Webster's Revised Unabridged Dictionary (1913 + 1828)


Displaying 1 result(s) from the 1913 edition:
Abase (Page: 2)

A*base" (#), v.t. [imp.&p.p. Abased (#); p.pr. & vb. n. Abasing.] [F. abaisser, LL. abassare, abbassare ; ad + bassare, fr. bassus low. See Base, a.]

1. To lower or depress; to throw or cast down; as, to abase the eye. [Archaic] Bacon.

Saying so, he abased his lance. Shelton.

2. To cast down or reduce low or lower, as in rank, office, condition in life, or estimation of worthiness; to depress; to humble; to degrade.

Whosoever exalteth himself shall be abased. Luke xiv. ll.
Syn. -- To Abase, Debase, Degrade. These words agree in the idea of bringing down from a higher to a lower state. Abase has reference to a bringing down in condition or feelings; as to abase one's self before God. Debase has reference to the bringing down of a thing in purity, or making it base.
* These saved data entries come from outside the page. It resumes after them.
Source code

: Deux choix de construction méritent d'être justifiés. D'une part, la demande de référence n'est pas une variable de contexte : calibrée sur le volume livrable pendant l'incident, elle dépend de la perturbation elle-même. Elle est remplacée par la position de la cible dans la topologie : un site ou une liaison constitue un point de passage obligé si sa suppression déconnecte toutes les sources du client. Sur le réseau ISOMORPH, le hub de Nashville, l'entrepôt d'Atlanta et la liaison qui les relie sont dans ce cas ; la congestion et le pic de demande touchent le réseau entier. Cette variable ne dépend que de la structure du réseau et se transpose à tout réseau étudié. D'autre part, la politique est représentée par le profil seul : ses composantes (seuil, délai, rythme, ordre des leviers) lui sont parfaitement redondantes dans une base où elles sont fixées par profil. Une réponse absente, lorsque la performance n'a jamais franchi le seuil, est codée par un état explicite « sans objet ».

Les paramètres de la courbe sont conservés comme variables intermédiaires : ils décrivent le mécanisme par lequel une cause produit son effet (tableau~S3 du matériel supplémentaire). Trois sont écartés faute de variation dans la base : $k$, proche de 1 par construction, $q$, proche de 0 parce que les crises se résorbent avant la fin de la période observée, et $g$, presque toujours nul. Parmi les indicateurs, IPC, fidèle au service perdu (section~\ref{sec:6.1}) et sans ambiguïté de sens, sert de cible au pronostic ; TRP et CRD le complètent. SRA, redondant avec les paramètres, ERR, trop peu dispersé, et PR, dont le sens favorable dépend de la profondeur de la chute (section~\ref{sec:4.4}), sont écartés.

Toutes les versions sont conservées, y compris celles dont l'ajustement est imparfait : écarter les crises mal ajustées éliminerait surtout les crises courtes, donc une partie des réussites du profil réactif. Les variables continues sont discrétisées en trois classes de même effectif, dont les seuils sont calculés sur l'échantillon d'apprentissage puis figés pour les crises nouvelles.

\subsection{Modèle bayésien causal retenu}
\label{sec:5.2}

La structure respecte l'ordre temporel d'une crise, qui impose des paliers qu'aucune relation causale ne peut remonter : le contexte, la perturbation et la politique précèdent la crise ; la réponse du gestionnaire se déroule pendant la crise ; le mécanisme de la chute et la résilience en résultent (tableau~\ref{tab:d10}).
It is, therefore, always used in a bad sense, as, to debase the coin of the kingdom, to debase the mind by vicious indulgence, to debase one's style by coarse or vulgar expressions. Degrade has reference to a bringing down from some higher grade or from some standard. Thus, a priest is degraded from the clerical office. When used in a moral sense, it denotes a bringing down in character and just estimation; as, degraded by intemperance, a degrading employment, etc. Art is degraded when it is regarded only as a trade."